The question as to how one should approach Putin's aggression is a
matter of significant debate. Moscow's intervention in Syria has
simply intensified that discussion.
On one side are
those countries that once suffered under Russian hegemony: Poland,
the Czech Republic and the three Baltic countries. They are in favor
of a tough line against Moscow and have been building up their
militaries on NATO's eastern border with the help of the US as a
deterrent to Putin.
A second group is
more pro-Russian, primarily out of individual -- mostly economic --
interests. That group includes Bulgaria and Rumania, but also
Slovakia and Hungary. On Wednesday, for example, Hungarian Prime
Minister Viktor Orbán demanded an end to European sanctions against
Russia. The Greek government, under the leadership of Alexis Tsipras,
also leans pro-Russia.
Refraining from
Provoking Putin
And then there is
the special case of Paris. France is openly flirting with Moscow,
with French Prime Minister Manuel Valls demonstratively praising
cooperation with Russia at the Munich Security Conference. "We
welcome France's constructive role," said Russian Prime Minister
Medvedev, returning the praise.
Germany leads the
group of moderate critics of Russia, but it is a group to which most
other Western European countries belong. They are critical of
Russia's geopolitical ambitions but are also wary of breaking off
contact to Moscow. Berlin's role here is key. The German government
sharply criticized Putin's actions in Crimea and eastern Ukraine, but
has also urged that Russian concerns be taken seriously and has
refrained from provoking Putin.
The dispute between
the hawks and the doves within NATO primarily focuses on the arms
build-up on NATO's eastern border. At the beginning of February, the
Pentagon announced that it would request €3.4 billion ($3.8
billion) for an expanded presence in Eastern Europe. The Americans
plan to station equipment for an entire tank division in the region,
including battle tanks, artillery and other heavy weaponry. In an
emergency, a unit of 20,000 combat-ready troops from the US could
quickly be deployed. In addition, a brigade is to be stationed in
NATO's east, rotating between bases.
Not coincidentally,
Poland is planning a large maneuver together with the US ahead of the
next NATO summit, to be held in Warsaw in July. The joint military
exercise, named Anaconda, will involve 25,000 troops and 19
additional alliance members, but it is not an official NATO exercise.

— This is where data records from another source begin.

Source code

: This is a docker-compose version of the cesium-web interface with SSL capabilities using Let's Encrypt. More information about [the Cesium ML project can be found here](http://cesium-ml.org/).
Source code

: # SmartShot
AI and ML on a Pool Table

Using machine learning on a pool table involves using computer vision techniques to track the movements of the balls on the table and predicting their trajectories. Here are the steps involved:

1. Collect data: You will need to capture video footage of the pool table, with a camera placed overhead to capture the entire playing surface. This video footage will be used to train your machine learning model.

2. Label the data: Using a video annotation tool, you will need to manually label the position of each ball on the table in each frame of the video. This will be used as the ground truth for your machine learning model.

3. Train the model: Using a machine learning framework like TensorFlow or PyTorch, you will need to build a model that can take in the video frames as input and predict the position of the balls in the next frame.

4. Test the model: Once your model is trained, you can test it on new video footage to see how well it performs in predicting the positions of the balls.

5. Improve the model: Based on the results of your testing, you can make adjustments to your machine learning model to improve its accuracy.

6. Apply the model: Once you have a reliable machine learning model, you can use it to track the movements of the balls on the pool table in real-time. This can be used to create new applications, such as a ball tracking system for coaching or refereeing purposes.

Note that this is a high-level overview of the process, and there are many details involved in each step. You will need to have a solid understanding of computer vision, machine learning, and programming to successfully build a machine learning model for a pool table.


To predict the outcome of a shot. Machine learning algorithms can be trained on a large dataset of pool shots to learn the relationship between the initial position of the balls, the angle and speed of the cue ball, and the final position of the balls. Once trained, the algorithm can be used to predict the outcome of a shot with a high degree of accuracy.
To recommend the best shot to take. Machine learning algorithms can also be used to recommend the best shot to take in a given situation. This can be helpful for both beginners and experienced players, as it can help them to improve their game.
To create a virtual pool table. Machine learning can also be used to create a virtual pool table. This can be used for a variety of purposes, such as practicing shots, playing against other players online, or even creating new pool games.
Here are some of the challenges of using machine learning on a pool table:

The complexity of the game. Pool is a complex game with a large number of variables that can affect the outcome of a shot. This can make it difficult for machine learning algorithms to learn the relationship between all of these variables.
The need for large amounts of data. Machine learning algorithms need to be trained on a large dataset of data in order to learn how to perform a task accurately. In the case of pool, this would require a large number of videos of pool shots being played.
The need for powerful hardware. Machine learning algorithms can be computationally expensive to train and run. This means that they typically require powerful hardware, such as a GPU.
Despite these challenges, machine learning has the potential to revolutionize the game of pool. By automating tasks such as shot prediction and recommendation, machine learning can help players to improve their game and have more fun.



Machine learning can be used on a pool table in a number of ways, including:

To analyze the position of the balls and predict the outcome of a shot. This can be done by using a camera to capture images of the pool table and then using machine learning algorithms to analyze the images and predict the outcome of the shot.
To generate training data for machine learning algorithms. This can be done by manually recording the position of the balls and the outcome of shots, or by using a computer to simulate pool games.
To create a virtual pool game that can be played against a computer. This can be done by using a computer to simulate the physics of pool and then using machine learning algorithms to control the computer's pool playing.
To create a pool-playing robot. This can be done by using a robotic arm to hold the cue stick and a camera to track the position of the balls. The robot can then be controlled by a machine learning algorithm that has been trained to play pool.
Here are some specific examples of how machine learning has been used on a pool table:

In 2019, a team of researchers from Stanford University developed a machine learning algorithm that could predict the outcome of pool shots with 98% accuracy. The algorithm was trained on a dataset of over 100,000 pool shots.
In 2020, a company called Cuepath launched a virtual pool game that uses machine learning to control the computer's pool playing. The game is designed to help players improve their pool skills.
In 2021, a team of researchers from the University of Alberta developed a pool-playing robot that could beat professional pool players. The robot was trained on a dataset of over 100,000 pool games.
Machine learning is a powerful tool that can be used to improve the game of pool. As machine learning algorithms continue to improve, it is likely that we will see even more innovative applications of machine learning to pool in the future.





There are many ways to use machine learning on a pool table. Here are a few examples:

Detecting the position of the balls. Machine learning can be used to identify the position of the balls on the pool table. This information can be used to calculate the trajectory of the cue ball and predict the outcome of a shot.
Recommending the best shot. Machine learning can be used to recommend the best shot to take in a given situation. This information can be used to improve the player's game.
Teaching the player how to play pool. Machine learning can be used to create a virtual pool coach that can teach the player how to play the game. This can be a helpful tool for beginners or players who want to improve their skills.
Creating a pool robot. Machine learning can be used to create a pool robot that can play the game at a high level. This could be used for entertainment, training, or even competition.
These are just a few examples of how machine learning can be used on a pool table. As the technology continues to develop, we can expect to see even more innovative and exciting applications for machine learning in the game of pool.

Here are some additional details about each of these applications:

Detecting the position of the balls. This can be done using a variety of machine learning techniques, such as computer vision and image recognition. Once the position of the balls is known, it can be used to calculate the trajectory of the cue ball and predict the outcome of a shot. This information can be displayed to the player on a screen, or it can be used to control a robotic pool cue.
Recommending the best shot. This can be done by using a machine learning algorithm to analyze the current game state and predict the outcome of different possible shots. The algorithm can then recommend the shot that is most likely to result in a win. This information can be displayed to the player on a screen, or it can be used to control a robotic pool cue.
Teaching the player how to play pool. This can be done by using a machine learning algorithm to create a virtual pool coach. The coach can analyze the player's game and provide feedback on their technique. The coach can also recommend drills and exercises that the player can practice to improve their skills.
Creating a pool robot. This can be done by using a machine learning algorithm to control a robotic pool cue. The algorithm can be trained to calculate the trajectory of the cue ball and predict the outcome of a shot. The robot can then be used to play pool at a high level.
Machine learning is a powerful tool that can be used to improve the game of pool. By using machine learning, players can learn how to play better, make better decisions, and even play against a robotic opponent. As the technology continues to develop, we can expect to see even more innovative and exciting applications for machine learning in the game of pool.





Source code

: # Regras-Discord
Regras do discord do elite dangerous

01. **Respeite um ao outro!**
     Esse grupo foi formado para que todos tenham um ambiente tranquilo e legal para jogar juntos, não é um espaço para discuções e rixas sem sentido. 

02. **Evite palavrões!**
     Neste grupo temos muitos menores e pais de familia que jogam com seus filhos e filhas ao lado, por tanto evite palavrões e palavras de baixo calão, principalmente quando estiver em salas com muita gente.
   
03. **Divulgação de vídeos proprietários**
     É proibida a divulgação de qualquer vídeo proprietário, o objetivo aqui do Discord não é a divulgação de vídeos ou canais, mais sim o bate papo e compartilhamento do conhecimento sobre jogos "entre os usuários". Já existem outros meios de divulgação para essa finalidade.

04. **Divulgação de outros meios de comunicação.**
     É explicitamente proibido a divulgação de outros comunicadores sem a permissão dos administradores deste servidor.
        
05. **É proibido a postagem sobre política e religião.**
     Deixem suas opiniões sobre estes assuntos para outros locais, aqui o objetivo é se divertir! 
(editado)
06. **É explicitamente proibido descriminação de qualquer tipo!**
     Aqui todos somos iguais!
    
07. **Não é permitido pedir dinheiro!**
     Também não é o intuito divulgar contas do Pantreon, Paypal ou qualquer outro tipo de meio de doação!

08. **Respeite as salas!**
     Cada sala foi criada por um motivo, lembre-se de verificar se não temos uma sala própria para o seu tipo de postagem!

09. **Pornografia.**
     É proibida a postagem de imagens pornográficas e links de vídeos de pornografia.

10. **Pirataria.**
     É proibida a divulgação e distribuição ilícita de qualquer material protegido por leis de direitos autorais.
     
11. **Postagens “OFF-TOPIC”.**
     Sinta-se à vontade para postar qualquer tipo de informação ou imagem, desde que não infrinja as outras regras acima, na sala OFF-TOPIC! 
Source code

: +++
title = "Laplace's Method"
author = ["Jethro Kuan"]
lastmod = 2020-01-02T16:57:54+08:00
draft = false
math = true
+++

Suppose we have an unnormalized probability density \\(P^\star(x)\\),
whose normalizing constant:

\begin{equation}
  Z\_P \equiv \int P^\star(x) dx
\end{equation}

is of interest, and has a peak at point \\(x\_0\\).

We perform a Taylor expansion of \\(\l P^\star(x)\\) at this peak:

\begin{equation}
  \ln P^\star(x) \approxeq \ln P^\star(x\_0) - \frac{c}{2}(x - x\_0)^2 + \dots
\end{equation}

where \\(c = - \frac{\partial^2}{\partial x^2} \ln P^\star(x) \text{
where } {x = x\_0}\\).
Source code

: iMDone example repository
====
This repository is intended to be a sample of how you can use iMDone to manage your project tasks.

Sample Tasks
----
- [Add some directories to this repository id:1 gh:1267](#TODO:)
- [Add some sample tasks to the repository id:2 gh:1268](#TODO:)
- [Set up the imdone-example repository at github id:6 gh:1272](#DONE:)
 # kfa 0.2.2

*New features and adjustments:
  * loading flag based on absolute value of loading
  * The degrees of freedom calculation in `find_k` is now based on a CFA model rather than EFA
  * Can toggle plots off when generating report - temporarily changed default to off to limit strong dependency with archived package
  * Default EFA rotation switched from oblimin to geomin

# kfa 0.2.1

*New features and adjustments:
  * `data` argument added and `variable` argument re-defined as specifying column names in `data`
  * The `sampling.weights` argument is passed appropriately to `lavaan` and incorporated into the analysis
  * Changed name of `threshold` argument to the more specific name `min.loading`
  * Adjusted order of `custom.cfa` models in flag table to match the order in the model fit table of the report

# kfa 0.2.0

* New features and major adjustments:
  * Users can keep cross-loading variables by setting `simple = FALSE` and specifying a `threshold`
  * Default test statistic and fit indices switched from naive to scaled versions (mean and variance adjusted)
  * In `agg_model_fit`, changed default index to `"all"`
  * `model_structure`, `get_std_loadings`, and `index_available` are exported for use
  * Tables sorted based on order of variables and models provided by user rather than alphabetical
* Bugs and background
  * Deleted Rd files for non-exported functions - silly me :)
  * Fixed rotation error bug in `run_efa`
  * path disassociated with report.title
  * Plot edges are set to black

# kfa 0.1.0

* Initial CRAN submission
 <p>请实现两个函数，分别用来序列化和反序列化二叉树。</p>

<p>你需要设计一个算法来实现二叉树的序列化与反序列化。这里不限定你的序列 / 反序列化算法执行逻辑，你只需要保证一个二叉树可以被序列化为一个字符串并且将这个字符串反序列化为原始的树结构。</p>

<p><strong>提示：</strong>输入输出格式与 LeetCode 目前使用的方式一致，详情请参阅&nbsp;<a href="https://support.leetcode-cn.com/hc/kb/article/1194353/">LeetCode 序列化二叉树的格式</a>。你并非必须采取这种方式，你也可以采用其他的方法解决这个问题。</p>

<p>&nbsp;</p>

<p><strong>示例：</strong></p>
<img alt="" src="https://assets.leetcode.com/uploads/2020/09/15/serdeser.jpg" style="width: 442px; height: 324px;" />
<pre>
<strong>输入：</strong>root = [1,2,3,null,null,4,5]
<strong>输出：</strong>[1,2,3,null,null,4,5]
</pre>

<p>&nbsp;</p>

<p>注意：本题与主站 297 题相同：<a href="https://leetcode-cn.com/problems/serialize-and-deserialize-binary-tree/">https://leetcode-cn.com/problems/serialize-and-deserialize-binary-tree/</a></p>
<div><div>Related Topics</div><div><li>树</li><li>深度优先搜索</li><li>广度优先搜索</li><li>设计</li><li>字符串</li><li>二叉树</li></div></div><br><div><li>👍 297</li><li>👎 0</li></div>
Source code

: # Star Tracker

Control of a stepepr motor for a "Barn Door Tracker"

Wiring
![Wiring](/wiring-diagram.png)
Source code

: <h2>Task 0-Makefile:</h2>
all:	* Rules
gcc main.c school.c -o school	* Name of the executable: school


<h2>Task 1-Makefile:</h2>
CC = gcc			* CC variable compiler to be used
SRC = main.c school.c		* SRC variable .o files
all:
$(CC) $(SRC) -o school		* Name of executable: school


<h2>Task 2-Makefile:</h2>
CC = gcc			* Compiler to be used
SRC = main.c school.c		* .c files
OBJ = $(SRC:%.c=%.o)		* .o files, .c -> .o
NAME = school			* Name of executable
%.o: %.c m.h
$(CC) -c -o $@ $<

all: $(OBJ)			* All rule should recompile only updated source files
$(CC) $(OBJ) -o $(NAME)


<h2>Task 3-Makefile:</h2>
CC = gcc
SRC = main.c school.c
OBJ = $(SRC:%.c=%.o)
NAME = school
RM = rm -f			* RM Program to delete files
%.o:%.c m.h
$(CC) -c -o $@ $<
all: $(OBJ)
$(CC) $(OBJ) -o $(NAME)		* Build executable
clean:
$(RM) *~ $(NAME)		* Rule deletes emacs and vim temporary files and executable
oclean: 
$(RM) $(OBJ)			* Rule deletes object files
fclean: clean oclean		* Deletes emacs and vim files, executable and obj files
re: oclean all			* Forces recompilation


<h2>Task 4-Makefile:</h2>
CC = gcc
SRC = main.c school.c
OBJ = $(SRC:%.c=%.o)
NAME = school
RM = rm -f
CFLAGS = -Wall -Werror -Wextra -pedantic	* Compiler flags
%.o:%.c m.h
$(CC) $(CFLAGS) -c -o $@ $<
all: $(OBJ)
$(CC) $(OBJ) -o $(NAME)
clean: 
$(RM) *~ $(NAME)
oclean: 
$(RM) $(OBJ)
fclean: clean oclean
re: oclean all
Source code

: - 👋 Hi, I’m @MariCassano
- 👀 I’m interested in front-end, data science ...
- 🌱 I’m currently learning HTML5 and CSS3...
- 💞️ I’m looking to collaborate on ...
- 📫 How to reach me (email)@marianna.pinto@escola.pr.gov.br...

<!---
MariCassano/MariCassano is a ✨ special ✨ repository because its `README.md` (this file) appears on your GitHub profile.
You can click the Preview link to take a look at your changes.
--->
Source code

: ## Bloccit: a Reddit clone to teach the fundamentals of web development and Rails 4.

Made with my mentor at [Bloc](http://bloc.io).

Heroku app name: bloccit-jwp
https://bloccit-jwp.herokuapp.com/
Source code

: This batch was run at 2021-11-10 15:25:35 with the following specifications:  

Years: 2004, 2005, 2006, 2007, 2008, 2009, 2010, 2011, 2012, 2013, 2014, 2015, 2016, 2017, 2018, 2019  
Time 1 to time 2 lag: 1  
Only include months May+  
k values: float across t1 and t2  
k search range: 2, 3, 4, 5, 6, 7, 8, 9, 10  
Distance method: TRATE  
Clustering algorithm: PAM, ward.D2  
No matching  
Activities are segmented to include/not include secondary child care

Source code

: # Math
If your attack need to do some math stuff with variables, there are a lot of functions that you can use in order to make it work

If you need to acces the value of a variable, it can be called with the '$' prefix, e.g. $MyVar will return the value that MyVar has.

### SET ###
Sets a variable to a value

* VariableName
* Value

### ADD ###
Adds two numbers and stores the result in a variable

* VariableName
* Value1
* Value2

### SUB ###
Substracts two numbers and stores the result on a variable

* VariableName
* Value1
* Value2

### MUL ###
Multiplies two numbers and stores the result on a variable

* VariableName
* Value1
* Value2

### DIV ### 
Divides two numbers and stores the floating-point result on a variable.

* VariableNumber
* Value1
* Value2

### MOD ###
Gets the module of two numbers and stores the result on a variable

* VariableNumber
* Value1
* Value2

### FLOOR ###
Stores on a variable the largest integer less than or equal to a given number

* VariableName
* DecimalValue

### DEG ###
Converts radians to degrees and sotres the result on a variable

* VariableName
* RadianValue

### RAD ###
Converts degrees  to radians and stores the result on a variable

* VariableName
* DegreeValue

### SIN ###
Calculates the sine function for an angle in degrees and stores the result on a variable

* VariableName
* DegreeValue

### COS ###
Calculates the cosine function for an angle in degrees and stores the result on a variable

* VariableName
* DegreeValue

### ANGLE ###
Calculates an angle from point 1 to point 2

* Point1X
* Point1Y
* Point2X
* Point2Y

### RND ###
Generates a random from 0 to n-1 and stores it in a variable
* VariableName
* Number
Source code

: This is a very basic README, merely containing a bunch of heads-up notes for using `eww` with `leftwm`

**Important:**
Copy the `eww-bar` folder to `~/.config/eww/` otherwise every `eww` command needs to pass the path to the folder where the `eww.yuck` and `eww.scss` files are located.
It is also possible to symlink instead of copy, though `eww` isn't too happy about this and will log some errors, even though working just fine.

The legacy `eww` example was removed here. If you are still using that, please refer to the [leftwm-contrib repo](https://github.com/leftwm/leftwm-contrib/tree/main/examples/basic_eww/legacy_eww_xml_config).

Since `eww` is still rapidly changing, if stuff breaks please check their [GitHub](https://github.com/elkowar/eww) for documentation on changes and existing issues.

The Americans have pledged 90 tanks for the maneuver, which is to
simulate a land invasion of Poland -- a classic Article 5 scenario.
Germany isn't
particularly taken with such posturing. In the coming months, Berlin
intends to do what it can to prevent the stationing of additional
NATO troops or materiel in the alliance's eastern member states. The
German military is not prepared to send additional troops to the
Baltic countries or to Poland.
For Berlin, it is
important to avoid calling into question the 1997 Founding Act on
Mutual Relations between Russia and NATO. According to that
agreement, "additional permanent stationing of substantial
combat forces" in the former Eastern Bloc is to be avoided. It
is exactly this agreement, though, that new Polish Foreign Minister
Witold Waszczykowski declared to be "invalid" at the Munich
Security Conference. The security situation, he argued, has
fundamentally changed and Russia terminated the agreement on its own
by virtue of its actions in Crimea.
'Masterful
Tradecraft'
Moscow, for its
part, reacted immediately to the US armaments plans. Andrey Kelin,
the Russian Foreign Ministry official responsible for pan-European
cooperation, announced that Russia would respond by stationing three
new divisions, a tank army and 50 strategic, nuclear-compatible
bombers on Russia's western border. Moscow, he said, would also equip
its Caspian and Black Sea fleets with cruise missiles of the kind
Russia launched into Syria from a distance of over 1,000 kilometers
on Putin's birthday.
From the perspective
of power politics, officials in Berlin and elsewhere are willing to
concede, Putin's intervention in Syria has thus far been a great
success. "It is masterful tradecraft," a close Merkel
advisor says admiringly. Russia, he says, not only stabilized the
regime of its ally Assad, but has also done everything in its power
to make the situation more difficult for the West.
Chancellery
officials believe that Putin is deliberately trying to trigger a new
wave of refugees to further divide Europe. Furthermore, they believe
that Putin would welcome a further evaporation of support for Merkel
among the German electorate.
The chancellor has
promised to solve the refugee crisis together with Turkey. The
country is to ensure that refugees can no longer stream into Greece
across the Aegean. But the more people escape the violence of Syria
into Turkey, the less inclined Ankara is to tighten up its western
border to Greece. Erdogan already has enough problems. Why should he
expend even more effort to help Merkel?
The chancellor is
doing her best to entice the Turkish government with pledges of money
and an easing of visa requirements. But she now finds herself in the
dilemma of being unable to offer Turkey assistance in its conflict
with Russia even as she needs Ankara's help. Knowing both Putin and
Erdogan as she does, she is aware that neither is exactly a model of
equanimity. She is extremely wary of encouraging Erdogan in any way
to start something with Russia.
Using NATO to
Pressure Turkey
That's what makes
the situation so complicated. Thus far, when addressing the need to
tighten the maritime border in the Aegean, Turkey has talked a lot
but done little. Which is why Merkel brought in NATO to patrol the
border between Turkey and Greece. Officially, the alliance has been
charged with providing surveillance and combatting migrant smugglers.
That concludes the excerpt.